I wanted to be Hermione, but instead, I was Eloise Midgen.
Except I didn’t have magic to rid myself of acne.
I would shy away from cameras, social outings, and people in general because I didn’t want to be seen until I was ‘cured’.
It resulted in intense social anxiety, and at the age of 18, I couldn’t walk into a shop by myself, for fear of being noticed.
The wrong treatment
When I was 18, I was determined to go to university — I loved to study and knew that, if I wanted to live my life, I had to experience it.
I asked my mother to take me to the doctor (of course, I couldn’t go alone) to discuss a more medical way to rid me of my acne so I could live.
After five minutes of looking at my face, in which I barely breathed, and couldn’t make eye contact, the doctor prescribed me Roaccutane.
I was told that the treatment would dry out my skin to the point where I couldn’t wear contact lenses, and would have to revert back to glasses.
I hated wearing glasses — I still do — but I was determined to be rid of my acne.
So I started taking Roaccutane, exactly as prescribed.
Unfortunately, this all happened soon after my grandmother, whom I was very close to, passed away, and I was also going through what was to be a long period of depression, for which I would later be prescribed anti-depressants.
Roaccutane is strongly linked with depression, possibly even suicide, even listing depression as a side effect — and I was prescribed it by my doctor, who knew I was already depressed.
We had no discussion of the mental health side effects, only that I would have to wear my glasses, and it wasn’t long before my depression kicked into overdrive.
For the next three years, I went to university, breaking my trend of staying at home and not being seen; I had no choice, if I was to succeed academically.
Those three years nearly cost me my life.
I loved university itself, relished the learning, reading, and attending classes; it was everything I’d dreamed, but my depression was still there, boosted by the Roaccutane, and I started to feel as though I wasn’t worthy of any of it.
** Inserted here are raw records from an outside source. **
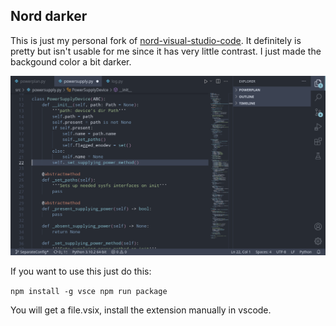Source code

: 
## Nord darker

This is just my personal fork of [nord-visual-studio-code](https://github.com/arcticicestudio/nord-visual-studio-code). It definitely is pretty but isn't usable for me since it has very little contrast. I just made the backgound color a bit darker.

<p align="center"><img src="https://raw.githubusercontent.com/Haptein/nord-darker-vscode/develop/assets/vsss.png"/></p>

If you want to use this just do this:

`
npm install -g vsce
npm run package
`

You will get a file.vsix, install the extension manually in vscode.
Partway through university, I chose to take myself off Roaccutane; I honestly didn’t think I would survive if I didn’t.
My skin still wasn’t clear, but I felt better in myself — I still avoided mirrors and cameras, but I was determined to make the most of university.
Flash forward a few years; I’m 30, still have acne, but I’m I’m coming to accept the fact that I’ll likely always have acne.
It’s part of my genetic makeup, like blue eyes and blonde hair, so I may as well embrace it, even if the beauty industry tells me I’m wrong.
I don’t think I’ll ever be happy with my skin, but that doesn’t mean I can’t love the person under the acne.
It’s up to us, the acne community, to dictate how acne is perceived by the world.
The beauty industry won’t do it for us, so we have to make acne normal again.
So join me and reach out to the beauty giants, tell them we want to see more normalcy, more everyday people, more acne.
There can be a change — it’s just up to us to see it through.